— TASK DATA —
━━━━━━━━━━━━━━━━━━━━

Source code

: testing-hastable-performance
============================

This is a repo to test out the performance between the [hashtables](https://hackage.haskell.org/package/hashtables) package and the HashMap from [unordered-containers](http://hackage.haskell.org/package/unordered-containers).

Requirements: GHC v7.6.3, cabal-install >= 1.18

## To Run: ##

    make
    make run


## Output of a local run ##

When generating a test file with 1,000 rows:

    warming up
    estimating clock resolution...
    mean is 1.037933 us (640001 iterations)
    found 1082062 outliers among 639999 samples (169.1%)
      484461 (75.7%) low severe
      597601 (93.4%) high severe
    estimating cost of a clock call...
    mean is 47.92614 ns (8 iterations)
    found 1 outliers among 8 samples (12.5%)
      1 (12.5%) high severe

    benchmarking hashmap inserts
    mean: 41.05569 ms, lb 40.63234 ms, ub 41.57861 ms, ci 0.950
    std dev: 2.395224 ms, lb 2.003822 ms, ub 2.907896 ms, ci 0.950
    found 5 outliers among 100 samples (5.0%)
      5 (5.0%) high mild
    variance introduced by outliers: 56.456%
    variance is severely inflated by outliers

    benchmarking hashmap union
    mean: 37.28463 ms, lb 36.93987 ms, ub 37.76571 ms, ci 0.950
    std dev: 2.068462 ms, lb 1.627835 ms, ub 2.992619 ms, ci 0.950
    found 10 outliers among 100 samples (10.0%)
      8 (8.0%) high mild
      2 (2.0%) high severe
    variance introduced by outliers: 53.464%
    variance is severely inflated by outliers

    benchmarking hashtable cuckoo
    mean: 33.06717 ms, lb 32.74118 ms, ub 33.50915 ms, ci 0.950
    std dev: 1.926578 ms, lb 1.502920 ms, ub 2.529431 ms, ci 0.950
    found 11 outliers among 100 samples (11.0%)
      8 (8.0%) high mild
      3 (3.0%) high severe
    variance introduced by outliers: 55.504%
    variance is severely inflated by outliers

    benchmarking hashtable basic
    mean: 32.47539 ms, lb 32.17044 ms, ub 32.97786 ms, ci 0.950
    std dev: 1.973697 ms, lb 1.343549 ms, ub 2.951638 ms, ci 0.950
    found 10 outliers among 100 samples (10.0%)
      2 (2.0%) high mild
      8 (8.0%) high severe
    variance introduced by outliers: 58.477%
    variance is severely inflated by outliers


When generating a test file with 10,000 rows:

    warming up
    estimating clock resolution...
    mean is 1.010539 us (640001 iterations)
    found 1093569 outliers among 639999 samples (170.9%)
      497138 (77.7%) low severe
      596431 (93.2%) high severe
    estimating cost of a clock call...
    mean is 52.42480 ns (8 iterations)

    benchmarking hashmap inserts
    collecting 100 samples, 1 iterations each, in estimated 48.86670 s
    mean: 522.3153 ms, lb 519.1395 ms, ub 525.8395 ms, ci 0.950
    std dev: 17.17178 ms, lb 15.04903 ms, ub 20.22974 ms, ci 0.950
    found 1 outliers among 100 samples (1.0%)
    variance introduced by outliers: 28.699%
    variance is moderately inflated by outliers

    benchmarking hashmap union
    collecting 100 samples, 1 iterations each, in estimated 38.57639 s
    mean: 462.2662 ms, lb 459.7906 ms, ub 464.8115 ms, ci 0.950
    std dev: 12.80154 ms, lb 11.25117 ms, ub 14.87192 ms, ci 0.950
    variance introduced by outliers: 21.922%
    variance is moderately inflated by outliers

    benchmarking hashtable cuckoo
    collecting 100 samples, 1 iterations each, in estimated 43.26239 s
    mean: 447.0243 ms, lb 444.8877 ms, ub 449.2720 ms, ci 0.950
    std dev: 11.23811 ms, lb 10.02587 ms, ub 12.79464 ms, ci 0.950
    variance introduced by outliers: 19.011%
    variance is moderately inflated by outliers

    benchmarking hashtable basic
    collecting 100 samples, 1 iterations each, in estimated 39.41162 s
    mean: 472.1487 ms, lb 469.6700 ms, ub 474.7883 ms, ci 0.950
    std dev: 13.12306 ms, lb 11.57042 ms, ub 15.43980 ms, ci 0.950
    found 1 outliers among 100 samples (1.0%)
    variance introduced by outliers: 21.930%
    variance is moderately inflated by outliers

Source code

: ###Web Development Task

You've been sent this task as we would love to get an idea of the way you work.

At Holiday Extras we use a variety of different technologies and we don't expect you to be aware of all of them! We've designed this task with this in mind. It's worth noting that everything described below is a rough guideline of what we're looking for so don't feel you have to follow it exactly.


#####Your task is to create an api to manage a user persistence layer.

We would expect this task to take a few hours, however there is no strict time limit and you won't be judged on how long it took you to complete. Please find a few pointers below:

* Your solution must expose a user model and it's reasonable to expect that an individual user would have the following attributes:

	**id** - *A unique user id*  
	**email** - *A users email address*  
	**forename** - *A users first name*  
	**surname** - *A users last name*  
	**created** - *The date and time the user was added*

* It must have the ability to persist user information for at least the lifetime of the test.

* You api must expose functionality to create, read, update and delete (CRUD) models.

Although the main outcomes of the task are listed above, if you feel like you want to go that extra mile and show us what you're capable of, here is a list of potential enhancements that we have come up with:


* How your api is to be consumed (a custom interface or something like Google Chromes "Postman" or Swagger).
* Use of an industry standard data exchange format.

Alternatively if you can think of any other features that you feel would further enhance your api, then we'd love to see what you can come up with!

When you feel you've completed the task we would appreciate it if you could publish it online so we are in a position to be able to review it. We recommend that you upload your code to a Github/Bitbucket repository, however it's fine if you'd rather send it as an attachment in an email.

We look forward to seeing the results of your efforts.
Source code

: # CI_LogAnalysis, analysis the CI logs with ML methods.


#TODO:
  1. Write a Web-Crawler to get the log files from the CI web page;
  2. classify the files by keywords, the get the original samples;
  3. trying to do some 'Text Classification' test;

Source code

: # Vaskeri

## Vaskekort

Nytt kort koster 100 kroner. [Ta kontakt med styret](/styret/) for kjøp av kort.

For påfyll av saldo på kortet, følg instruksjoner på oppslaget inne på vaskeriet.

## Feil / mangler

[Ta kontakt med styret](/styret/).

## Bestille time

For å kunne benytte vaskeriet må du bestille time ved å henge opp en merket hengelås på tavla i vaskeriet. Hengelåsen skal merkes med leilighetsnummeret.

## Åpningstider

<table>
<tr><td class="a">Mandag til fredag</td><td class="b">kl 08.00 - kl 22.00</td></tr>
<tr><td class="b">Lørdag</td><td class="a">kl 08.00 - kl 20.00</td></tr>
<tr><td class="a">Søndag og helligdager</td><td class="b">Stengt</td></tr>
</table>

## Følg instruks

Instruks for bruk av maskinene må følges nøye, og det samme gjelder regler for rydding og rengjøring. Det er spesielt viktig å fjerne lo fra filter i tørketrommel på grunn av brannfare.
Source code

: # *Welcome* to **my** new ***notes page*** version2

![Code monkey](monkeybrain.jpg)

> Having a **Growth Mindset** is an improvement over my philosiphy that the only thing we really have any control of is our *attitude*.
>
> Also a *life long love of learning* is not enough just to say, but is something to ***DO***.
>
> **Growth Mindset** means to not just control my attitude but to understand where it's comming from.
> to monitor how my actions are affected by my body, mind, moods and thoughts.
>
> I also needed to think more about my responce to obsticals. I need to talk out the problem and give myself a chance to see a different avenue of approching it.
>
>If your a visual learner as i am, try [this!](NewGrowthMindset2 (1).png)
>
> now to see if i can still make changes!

━━━━━━━━━━━━━━━━━━━━

— DIRECTIONS FOR THIS TASK —
Return the whole listing, word for word.

— REPLY —
Source code

: testing-hastable-performance
============================

This is a repo to test out the performance between the [hashtables](https://hackage.haskell.org/package/hashtables) package and the HashMap from [unordered-containers](http://hackage.haskell.org/package/unordered-containers).

Requirements: GHC v7.6.3, cabal-install >= 1.18

## To Run: ##

    make
    make run


## Output of a local run ##

When generating a test file with 1,000 rows:

    warming up
    estimating clock resolution...
    mean is 1.037933 us (640001 iterations)
    found 1082062 outliers among 639999 samples (169.1%)
      484461 (75.7%) low severe
      597601 (93.4%) high severe
    estimating cost of a clock call...
    mean is 47.92614 ns (8 iterations)
    found 1 outliers among 8 samples (12.5%)
      1 (12.5%) high severe

    benchmarking hashmap inserts
    mean: 41.05569 ms, lb 40.63234 ms, ub 41.57861 ms, ci 0.950
    std dev: 2.395224 ms, lb 2.003822 ms, ub 2.907896 ms, ci 0.950
    found 5 outliers among 100 samples (5.0%)
      5 (5.0%) high mild
    variance introduced by outliers: 56.456%
    variance is severely inflated by outliers

    benchmarking hashmap union
    mean: 37.28463 ms, lb 36.93987 ms, ub 37.76571 ms, ci 0.950
    std dev: 2.068462 ms, lb 1.627835 ms, ub 2.992619 ms, ci 0.950
    found 10 outliers among 100 samples (10.0%)
      8 (8.0%) high mild
      2 (2.0%) high severe
    variance introduced by outliers: 53.464%
    variance is severely inflated by outliers

    benchmarking hashtable cuckoo
    mean: 33.06717 ms, lb 32.74118 ms, ub 33.50915 ms, ci 0.950
    std dev: 1.926578 ms, lb 1.502920 ms, ub 2.529431 ms, ci 0.950
    found 11 outliers among 100 samples (11.0%)
      8 (8.0%) high mild
      3 (3.0%) high severe
    variance introduced by outliers: 55.504%
    variance is severely inflated by outliers

    benchmarking hashtable basic
    mean: 32.47539 ms, lb 32.17044 ms, ub 32.97786 ms, ci 0.950
    std dev: 1.973697 ms, lb 1.343549 ms, ub 2.951638 ms, ci 0.950
    found 10 outliers among 100 samples (10.0%)
      2 (2.0%) high mild
      8 (8.0%) high severe
    variance introduced by outliers: 58.477%
    variance is severely inflated by outliers


When generating a test file with 10,000 rows:

    warming up
    estimating clock resolution...
    mean is 1.010539 us (640001 iterations)
    found 1093569 outliers among 639999 samples (170.9%)
      497138 (77.7%) low severe
      596431 (93.2%) high severe
    estimating cost of a clock call...
    mean is 52.42480 ns (8 iterations)

    benchmarking hashmap inserts
    collecting 100 samples, 1 iterations each, in estimated 48.86670 s
    mean: 522.3153 ms, lb 519.1395 ms, ub 525.8395 ms, ci 0.950
    std dev: 17.17178 ms, lb 15.04903 ms, ub 20.22974 ms, ci 0.950
    found 1 outliers among 100 samples (1.0%)
    variance introduced by outliers: 28.699%
    variance is moderately inflated by outliers

    benchmarking hashmap union
    collecting 100 samples, 1 iterations each, in estimated 38.57639 s
    mean: 462.2662 ms, lb 459.7906 ms, ub 464.8115 ms, ci 0.950
    std dev: 12.80154 ms, lb 11.25117 ms, ub 14.87192 ms, ci 0.950
    variance introduced by outliers: 21.922%
    variance is moderately inflated by outliers

    benchmarking hashtable cuckoo
    collecting 100 samples, 1 iterations each, in estimated 43.26239 s
    mean: 447.0243 ms, lb 444.8877 ms, ub 449.2720 ms, ci 0.950
    std dev: 11.23811 ms, lb 10.02587 ms, ub 12.79464 ms, ci 0.950
    variance introduced by outliers: 19.011%
    variance is moderately inflated by outliers

    benchmarking hashtable basic
    collecting 100 samples, 1 iterations each, in estimated 39.41162 s
    mean: 472.1487 ms, lb 469.6700 ms, ub 474.7883 ms, ci 0.950
    std dev: 13.12306 ms, lb 11.57042 ms, ub 15.43980 ms, ci 0.950
    found 1 outliers among 100 samples (1.0%)
    variance introduced by outliers: 21.930%
    variance is moderately inflated by outliers

Source code

: ###Web Development Task

You've been sent this task as we would love to get an idea of the way you work.

At Holiday Extras we use a variety of different technologies and we don't expect you to be aware of all of them! We've designed this task with this in mind. It's worth noting that everything described below is a rough guideline of what we're looking for so don't feel you have to follow it exactly.


#####Your task is to create an api to manage a user persistence layer.

We would expect this task to take a few hours, however there is no strict time limit and you won't be judged on how long it took you to complete. Please find a few pointers below:

* Your solution must expose a user model and it's reasonable to expect that an individual user would have the following attributes:

	**id** - *A unique user id*  
	**email** - *A users email address*  
	**forename** - *A users first name*  
	**surname** - *A users last name*  
	**created** - *The date and time the user was added*

* It must have the ability to persist user information for at least the lifetime of the test.

* You api must expose functionality to create, read, update and delete (CRUD) models.

Although the main outcomes of the task are listed above, if you feel like you want to go that extra mile and show us what you're capable of, here is a list of potential enhancements that we have come up with:


* How your api is to be consumed (a custom interface or something like Google Chromes "Postman" or Swagger).
* Use of an industry standard data exchange format.

Alternatively if you can think of any other features that you feel would further enhance your api, then we'd love to see what you can come up with!

When you feel you've completed the task we would appreciate it if you could publish it online so we are in a position to be able to review it. We recommend that you upload your code to a Github/Bitbucket repository, however it's fine if you'd rather send it as an attachment in an email.

We look forward to seeing the results of your efforts.
Source code

: # CI_LogAnalysis, analysis the CI logs with ML methods.


#TODO:
  1. Write a Web-Crawler to get the log files from the CI web page;
  2. classify the files by keywords, the get the original samples;
  3. trying to do some 'Text Classification' test;

Source code

: # Vaskeri

## Vaskekort

Nytt kort koster 100 kroner. [Ta kontakt med styret](/styret/) for kjøp av kort.

For påfyll av saldo på kortet, følg instruksjoner på oppslaget inne på vaskeriet.

## Feil / mangler

[Ta kontakt med styret](/styret/).

## Bestille time

For å kunne benytte vaskeriet må du bestille time ved å henge opp en merket hengelås på tavla i vaskeriet. Hengelåsen skal merkes med leilighetsnummeret.

## Åpningstider

<table>
<tr><td class="a">Mandag til fredag</td><td class="b">kl 08.00 - kl 22.00</td></tr>
<tr><td class="b">Lørdag</td><td class="a">kl 08.00 - kl 20.00</td></tr>
<tr><td class="a">Søndag og helligdager</td><td class="b">Stengt</td></tr>
</table>

## Følg instruks

Instruks for bruk av maskinene må følges nøye, og det samme gjelder regler for rydding og rengjøring. Det er spesielt viktig å fjerne lo fra filter i tørketrommel på grunn av brannfare.
Source code

: # *Welcome* to **my** new ***notes page*** version2

![Code monkey](monkeybrain.jpg)

> Having a **Growth Mindset** is an improvement over my philosiphy that the only thing we really have any control of is our *attitude*.
>
> Also a *life long love of learning* is not enough just to say, but is something to ***DO***.
>
> **Growth Mindset** means to not just control my attitude but to understand where it's comming from.
> to monitor how my actions are affected by my body, mind, moods and thoughts.
>
> I also needed to think more about my responce to obsticals. I need to talk out the problem and give myself a chance to see a different avenue of approching it.
>
>If your a visual learner as i am, try [this!](NewGrowthMindset2 (1).png)
>
> now to see if i can still make changes!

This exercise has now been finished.